Schmittweiler is an Ortsgemeinde – a municipality belonging to a Verbandsgemeinde, a kind of collective municipality – in the Bad Kreuznach district in Rhineland-Palatinate, Germany. It belongs to the Verbandsgemeinde of Meisenheim, whose seat is in the like-named town.

==Geography==

===Location===
Schmittweiler is a linear village (by some definitions, a “thorpe”) that lies in the Eschelbach valley, a narrow side valley whose mouth can be found in Callbach, in the North Palatine Uplands. The countryside around Schmittweiler lies in the south of the Bad Kreuznach district. In the southeast, the municipal area borders on the Donnersbergkreis. The municipal area measures 540 ha.

===Neighbouring municipalities===
Clockwise from the north, Schmittweiler’s neighbours are Callbach, Finkenbach-Gersweiler, Waldgrehweiler (these last two lying in the neighbouring Donnersbergkreis), Becherbach and Reiffelbach, which all, but for those otherwise noted, likewise lie in the Bad Kreuznach district.

==History==
After the Congress of Vienna (1815), Schmittweiler belonged to the Rheinkreis, an exclave of the Kingdom of Bavaria, in which it remained through Bavarian times, Imperial times, Weimar times and the time of the Third Reich, becoming part of the newly founded state of Rhineland-Palatinate only after the Second World War. To distinguish itself from the outlying centre of Schönenberg-Kübelberg also known as Schmittweiler, the village once bore the official tag “Amtsgericht Lauterecken”. In the course of administrative restructuring in Rhineland-Palatinate in 1969, Schmittweiler was transferred from the Kusel district to the Bad Kreuznach district. From an ecclesiastical standpoint, Schmittweiler still belongs to the Evangelical Church of the Palatinate (Evangelical) and the Roman Catholic Diocese of Speyer.

===Population development===
Schmittweiler’s population development since Napoleonic times is shown in the table below. The figures for the years from 1871 to 1987 are drawn from census data:

| Year | Inhabitants |
|---|---|
| 1815 | 199 |
| 1835 | 219 |
| 1871 | 369 |
| 1905 | 311 |
| 1939 | 292 |

| Year | Inhabitants |
|---|---|
| 1950 | 295 |
| 1961 | 243 |
| 1970 | 231 |
| 1987 | 194 |
| 2005 | 246 |

==Religion==
As at 31 January 2014, there are 198 full-time residents in Schmittweiler, and of those, 125 are Evangelical (63.131%), 44 are Catholic (22.222%), and 29 (14.646%) either have no religion or will not reveal their religious affiliation.

==Politics==

===Municipal council===
The council is made up of 6 council members, who were elected by majority vote at the municipal election held on 7 June 2009, and the honorary mayor as chairman.

===Mayor===
Schmittweiler’s mayor is Ute Ammann.

===Coat of arms===
The municipality’s arms might be described thus: Per fess azure a lion’s head erased argent langued gules and argent in base a bridge arched of one sable upon which fire of the third.

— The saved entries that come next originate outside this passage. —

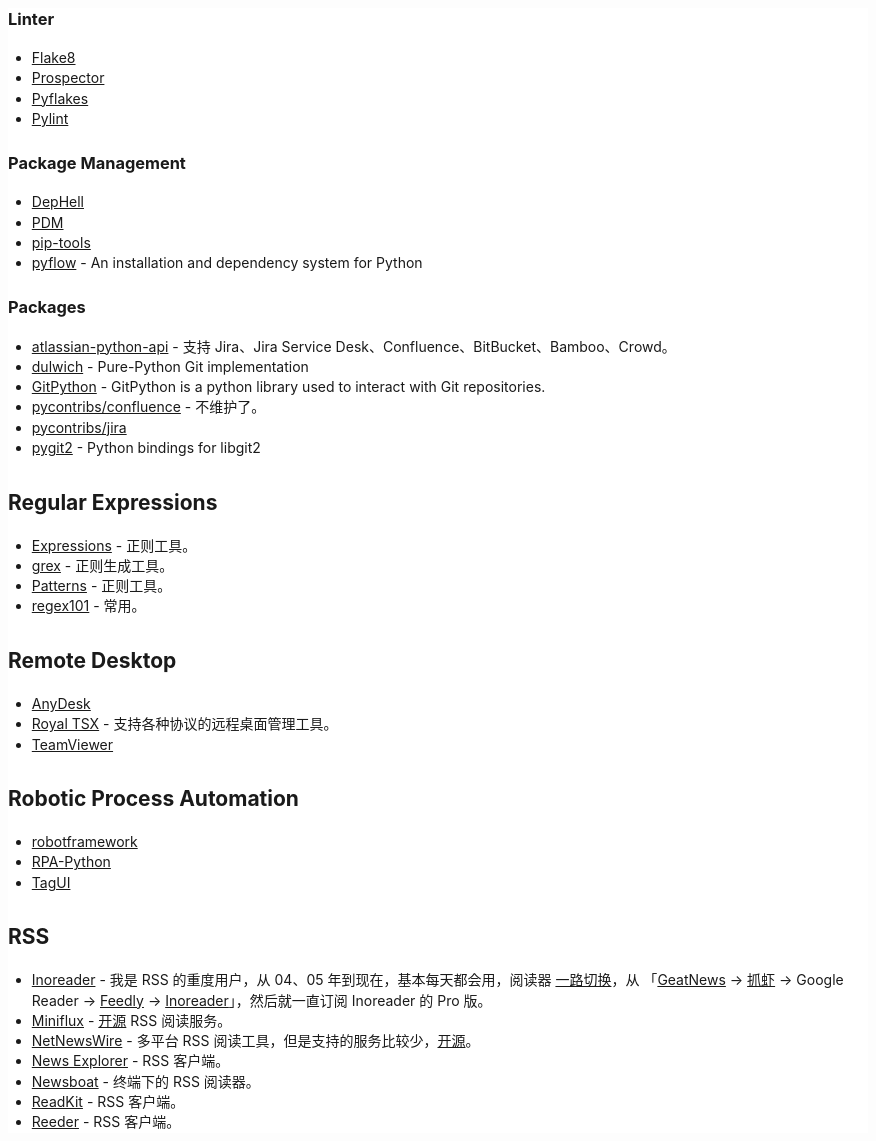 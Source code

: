 ### Linter

- [Flake8](https://github.com/PyCQA/flake8)
- [Prospector](http://prospector.landscape.io/en/master/)
- [Pyflakes](https://github.com/PyCQA/pyflakes)
- [Pylint](https://www.pylint.org/)

### Package Management

- [DepHell](https://github.com/dephell/dephell)
- [PDM](https://pdm.fming.dev/)
- [pip-tools](https://github.com/jazzband/pip-tools)
- [pyflow](https://github.com/David-OConnor/pyflow) - An installation and dependency system for Python

### Packages

- [atlassian-python-api](https://github.com/atlassian-api/atlassian-python-api) - 支持 Jira、Jira Service Desk、Confluence、BitBucket、Bamboo、Crowd。
- [dulwich](https://github.com/dulwich/dulwich) - Pure-Python Git implementation
- [GitPython](https://github.com/gitpython-developers/GitPython) - GitPython is a python library used to interact with Git repositories.
- [pycontribs/confluence](https://github.com/pycontribs/confluence) - 不维护了。
- [pycontribs/jira](https://github.com/pycontribs/jira)
- [pygit2](https://github.com/libgit2/pygit2) - Python bindings for libgit2

## Regular Expressions

- [Expressions](https://www.apptorium.com/expressions) - 正则工具。
- [grex](https://github.com/pemistahl/grex) - 正则生成工具。
- [Patterns](https://krillapps.com/patterns/) - 正则工具。
- [regex101](https://regex101.com/) - 常用。

## Remote Desktop

- [AnyDesk](https://anydesk.com/)
- [Royal TSX](https://royalapps.com/ts) - 支持各种协议的远程桌面管理工具。
- [TeamViewer](https://www.teamviewer.com/)

## Robotic Process Automation

- [robotframework](https://github.com/robotframework/robotframework)
- [RPA-Python](https://github.com/tebelorg/RPA-Python)
- [TagUI](https://github.com/kelaberetiv/TagUI)

## RSS

- [Inoreader](https://www.inoreader.com/) - 我是 RSS 的重度用户，从 04、05 年到现在，基本每天都会用，阅读器 [一路切换](https://huaidan.org/archives/917.html)，从 「[GeatNews](https://web.archive.org/web/20050222021701/http://www.curiostudio.com/) -> [抓虾](https://web.archive.org/web/20150811064809/http://www.zhuaxia.com/) -> Google Reader -> [Feedly](https://feedly.com/) -> [Inoreader](https://www.inoreader.com/)」，然后就一直订阅 Inoreader 的 Pro 版。
- [Miniflux](https://miniflux.app/) - [开源](https://github.com/miniflux/v2) RSS 阅读服务。
- [NetNewsWire](https://ranchero.com/netnewswire/) - 多平台 RSS 阅读工具，但是支持的服务比较少，[开源](https://github.com/Ranchero-Software/NetNewsWire)。
- [News Explorer](https://betamagic.nl/products/newsexplorer.html) - RSS 客户端。
- [Newsboat](https://newsboat.org/) - 终端下的 RSS 阅读器。
- [ReadKit](https://readkitapp.com/) - RSS 客户端。
- [Reeder](https://reederapp.com/) - RSS 客户端。
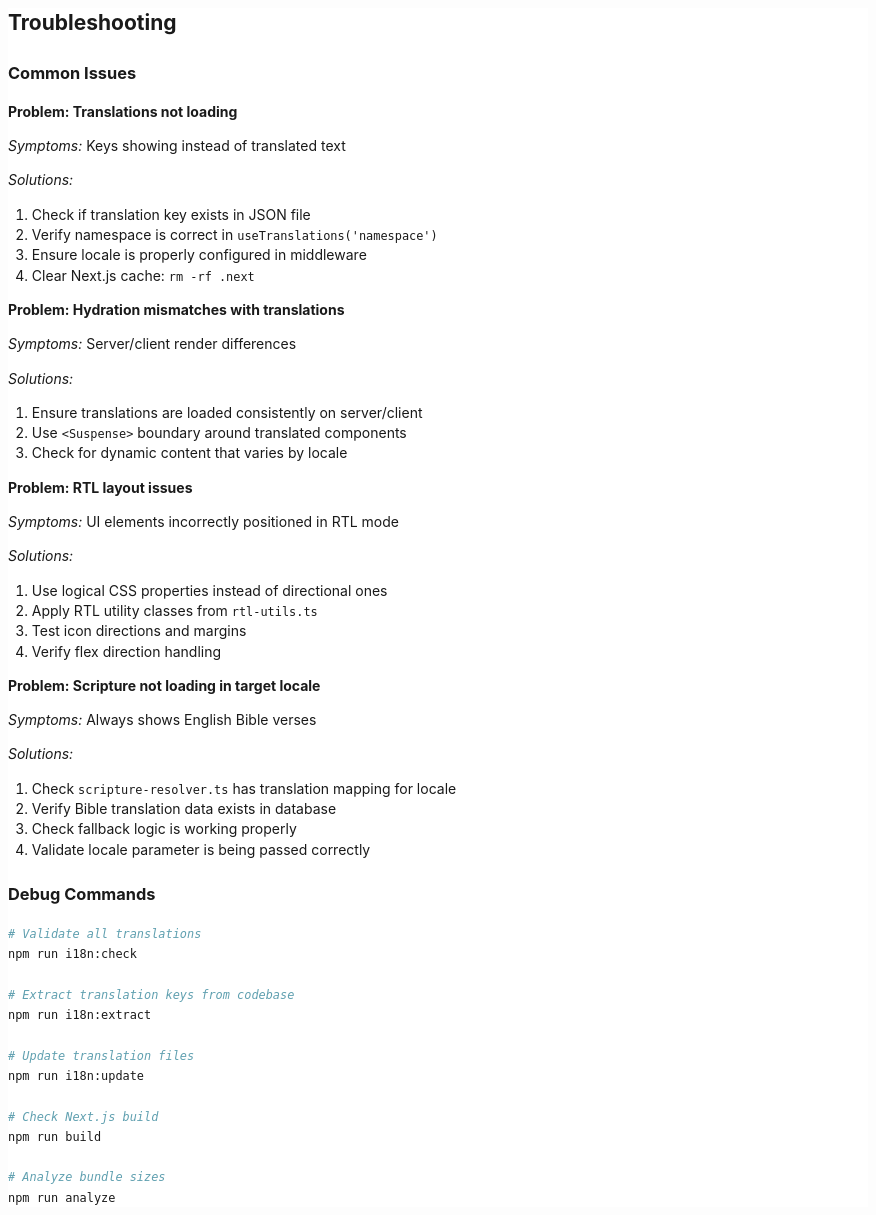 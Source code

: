 
## Troubleshooting

### Common Issues

**Problem: Translations not loading**

*Symptoms:* Keys showing instead of translated text

*Solutions:*
1. Check if translation key exists in JSON file
2. Verify namespace is correct in `useTranslations('namespace')`
3. Ensure locale is properly configured in middleware
4. Clear Next.js cache: `rm -rf .next`

**Problem: Hydration mismatches with translations**

*Symptoms:* Server/client render differences

*Solutions:*
1. Ensure translations are loaded consistently on server/client
2. Use `<Suspense>` boundary around translated components
3. Check for dynamic content that varies by locale

**Problem: RTL layout issues**

*Symptoms:* UI elements incorrectly positioned in RTL mode

*Solutions:*
1. Use logical CSS properties instead of directional ones
2. Apply RTL utility classes from `rtl-utils.ts`
3. Test icon directions and margins
4. Verify flex direction handling

**Problem: Scripture not loading in target locale**

*Symptoms:* Always shows English Bible verses

*Solutions:*
1. Check `scripture-resolver.ts` has translation mapping for locale
2. Verify Bible translation data exists in database
3. Check fallback logic is working properly
4. Validate locale parameter is being passed correctly

### Debug Commands

```bash
# Validate all translations
npm run i18n:check

# Extract translation keys from codebase
npm run i18n:extract

# Update translation files
npm run i18n:update

# Check Next.js build
npm run build

# Analyze bundle sizes
npm run analyze
```
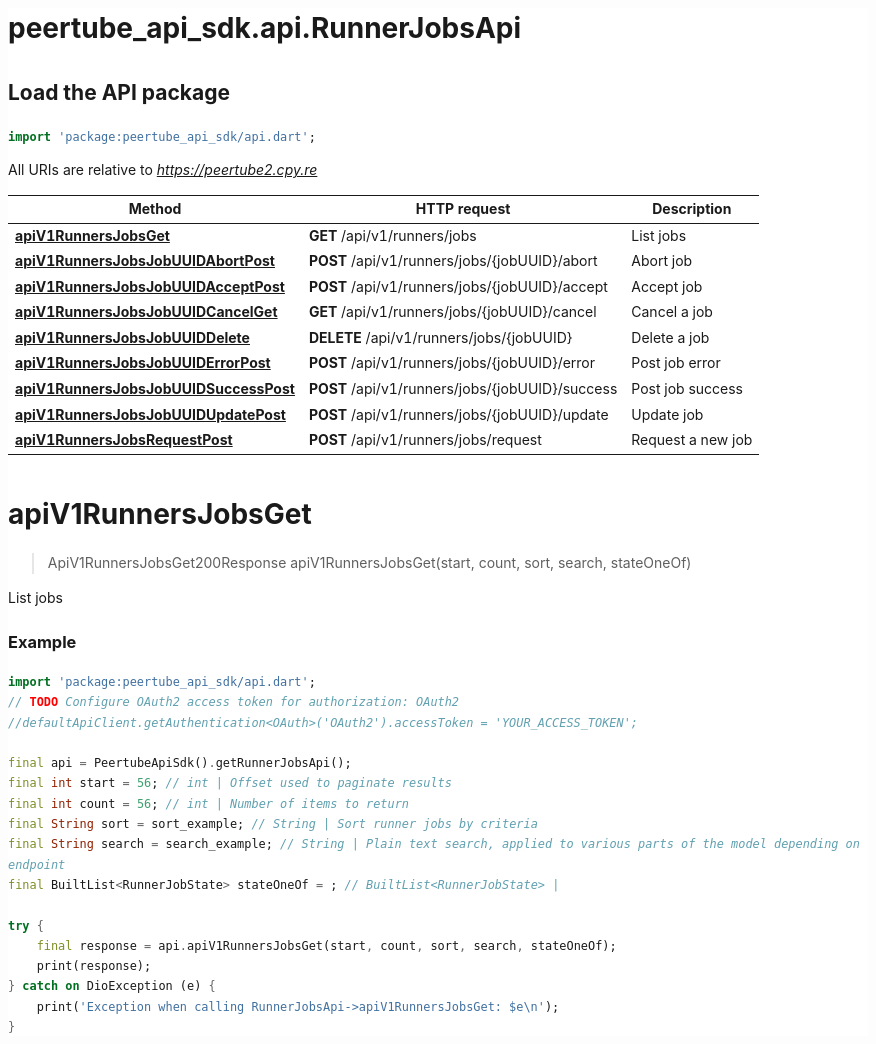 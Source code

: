 # peertube_api_sdk.api.RunnerJobsApi

## Load the API package
```dart
import 'package:peertube_api_sdk/api.dart';
```

All URIs are relative to *https://peertube2.cpy.re*

Method | HTTP request | Description
------------- | ------------- | -------------
[**apiV1RunnersJobsGet**](RunnerJobsApi.md#apiv1runnersjobsget) | **GET** /api/v1/runners/jobs | List jobs
[**apiV1RunnersJobsJobUUIDAbortPost**](RunnerJobsApi.md#apiv1runnersjobsjobuuidabortpost) | **POST** /api/v1/runners/jobs/{jobUUID}/abort | Abort job
[**apiV1RunnersJobsJobUUIDAcceptPost**](RunnerJobsApi.md#apiv1runnersjobsjobuuidacceptpost) | **POST** /api/v1/runners/jobs/{jobUUID}/accept | Accept job
[**apiV1RunnersJobsJobUUIDCancelGet**](RunnerJobsApi.md#apiv1runnersjobsjobuuidcancelget) | **GET** /api/v1/runners/jobs/{jobUUID}/cancel | Cancel a job
[**apiV1RunnersJobsJobUUIDDelete**](RunnerJobsApi.md#apiv1runnersjobsjobuuiddelete) | **DELETE** /api/v1/runners/jobs/{jobUUID} | Delete a job
[**apiV1RunnersJobsJobUUIDErrorPost**](RunnerJobsApi.md#apiv1runnersjobsjobuuiderrorpost) | **POST** /api/v1/runners/jobs/{jobUUID}/error | Post job error
[**apiV1RunnersJobsJobUUIDSuccessPost**](RunnerJobsApi.md#apiv1runnersjobsjobuuidsuccesspost) | **POST** /api/v1/runners/jobs/{jobUUID}/success | Post job success
[**apiV1RunnersJobsJobUUIDUpdatePost**](RunnerJobsApi.md#apiv1runnersjobsjobuuidupdatepost) | **POST** /api/v1/runners/jobs/{jobUUID}/update | Update job
[**apiV1RunnersJobsRequestPost**](RunnerJobsApi.md#apiv1runnersjobsrequestpost) | **POST** /api/v1/runners/jobs/request | Request a new job


# **apiV1RunnersJobsGet**
> ApiV1RunnersJobsGet200Response apiV1RunnersJobsGet(start, count, sort, search, stateOneOf)

List jobs

### Example
```dart
import 'package:peertube_api_sdk/api.dart';
// TODO Configure OAuth2 access token for authorization: OAuth2
//defaultApiClient.getAuthentication<OAuth>('OAuth2').accessToken = 'YOUR_ACCESS_TOKEN';

final api = PeertubeApiSdk().getRunnerJobsApi();
final int start = 56; // int | Offset used to paginate results
final int count = 56; // int | Number of items to return
final String sort = sort_example; // String | Sort runner jobs by criteria
final String search = search_example; // String | Plain text search, applied to various parts of the model depending on endpoint
final BuiltList<RunnerJobState> stateOneOf = ; // BuiltList<RunnerJobState> | 

try {
    final response = api.apiV1RunnersJobsGet(start, count, sort, search, stateOneOf);
    print(response);
} catch on DioException (e) {
    print('Exception when calling RunnerJobsApi->apiV1RunnersJobsGet: $e\n');
}
```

==Culture and sightseeing==

===Buildings===
The following are listed buildings or sites in Rhineland-Palatinate’s Directory of Cultural Monuments:
- Evangelical church, Hauptstraße – Baroque aisleless church, marked 1749 and 1962 (renovated)
- Saint Hildegard’s Catholic Church (Kirche St. Hildegard), Hauptstraße – Gothicized sandstone-block building, Heimatstil, 1930, architect Albert Boßlet, Würzburg
- Am Borngarten 4 – timber-frame house, apparently from the 15th century
- Bachstraße 1 – complex along the street, earlier half of the 19th century
- Bachstraße 2 – estate complex; house with single roof ridge, partly timber-frame, possibly from the early 19th century
- Hauptstraße 29 – estate complex; house marked 1816

===Regular events===
Each year on 3 October, German Unity Day, Schmittweiler holds its Autumn Festival (Herbstfest) with a farmer's market.

==Economy and infrastructure==

===Transport===
Running into Schmittweiler is Kreisstraße 76, known locally as Hauptstraße (“Main Street”). This leads northwards out of the village down the Eschelbach valley to Callbach, where it links with Bundesstraße 420, 2 km away. The nearest railway stations are Alsenz, 14 km east of Schmittweiler on the Alsenz Valley Railway (Alsenztalbahn; Bingen–Kaiserslautern), Staudernheim, 15 km north on the Nahe Valley Railway (Bingen–Saarbrücken) and Lauterecken-Grumbach, 15 km southwest on the Lauter Valley Railway to Kaiserslautern.